Matrix Nonenzymatic Glycosylation Leads to Altered Cellular Phenotype and Intracellular Tyrosine Phosphorylation

Abstract

The effect of matrix nonenzymatic glycosylation on signal transduction and the cellular phenotype was examined. Human microvascular endothelial cells were plated on control or glycated basement membrane-like matrix. Cells exhibited a decrease in their ability to adhere and spread on modified matrix. The pattern of intracellular tyrosine phosphorylation was examined by Western Immunoblotting; a band with 65 kDa mobility exhibited a marked reduction of tyrosine phosphorylation in cells adherent to modified matrix. Immunoprecipitation experiments provided evidence that this band is paxillin, a member of focal adhesion proteins.
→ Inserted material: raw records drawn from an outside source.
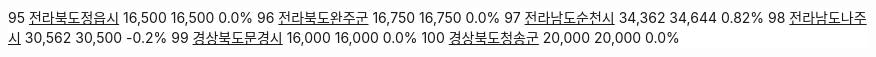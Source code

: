   <tr class="item">
    <td>95</td>
    <td><a href="/apt/전라북도정읍시">전라북도정읍시</a></td>
    <td>16,500</td>
    <td>16,500</td>
    <td>0.0%</td>
  </tr>

  <tr class="item">
    <td>96</td>
    <td><a href="/apt/전라북도완주군">전라북도완주군</a></td>
    <td>16,750</td>
    <td>16,750</td>
    <td>0.0%</td>
  </tr>

  <tr class="item">
    <td>97</td>
    <td><a href="/apt/전라남도순천시">전라남도순천시</a></td>
    <td>34,362</td>
    <td>34,644</td>
    <td>0.82%</td>
  </tr>

  <tr class="item">
    <td>98</td>
    <td><a href="/apt/전라남도나주시">전라남도나주시</a></td>
    <td>30,562</td>
    <td>30,500</td>
    <td>-0.2%</td>
  </tr>

  <tr class="item">
    <td>99</td>
    <td><a href="/apt/경상북도문경시">경상북도문경시</a></td>
    <td>16,000</td>
    <td>16,000</td>
    <td>0.0%</td>
  </tr>

  <tr class="item">
    <td>100</td>
    <td><a href="/apt/경상북도청송군">경상북도청송군</a></td>
    <td>20,000</td>
    <td>20,000</td>
    <td>0.0%</td>
  </tr>

  <tr>
    <td colspan="5">
      <script async src="https://pagead2.googlesyndication.com/pagead/js/adsbygoogle.js?client=ca-pub-3485438051770037"
          crossorigin="anonymous"></script>
      <ins class="adsbygoogle"
          style="display:block; text-align:center;"
          data-ad-layout="in-article"
          data-ad-format="fluid"
          data-ad-client="ca-pub-3485438051770037"
          data-ad-slot="2046582130"></ins>
      <script>
          (adsbygoogle = window.adsbygoogle || []).push({});
      </script>
    </td>
  </tr>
Immunoprecipitation with antibodies against focal adhesion kinase (pp125FAK), the enzyme that is thought to regulate paxillin tyrosine phosphorylation, also demonstrated a reduction in tyrosine phosphorylation of pp125FAK. To confirm these biochemical data, adherent cells were examined for the distribution of paxillin, using immunofluorescence microscopy; paxillin was seen in focal points peripherally located in cells on normal matrix, but lacked this pattern in cells on modified matrix. Actin filaments were also disorganized in cells plated on modified matrix. These data suggest that matrix nonenzymatic glycosylation can interfere with and potentially alter cellular phenotype and intracellular signaling.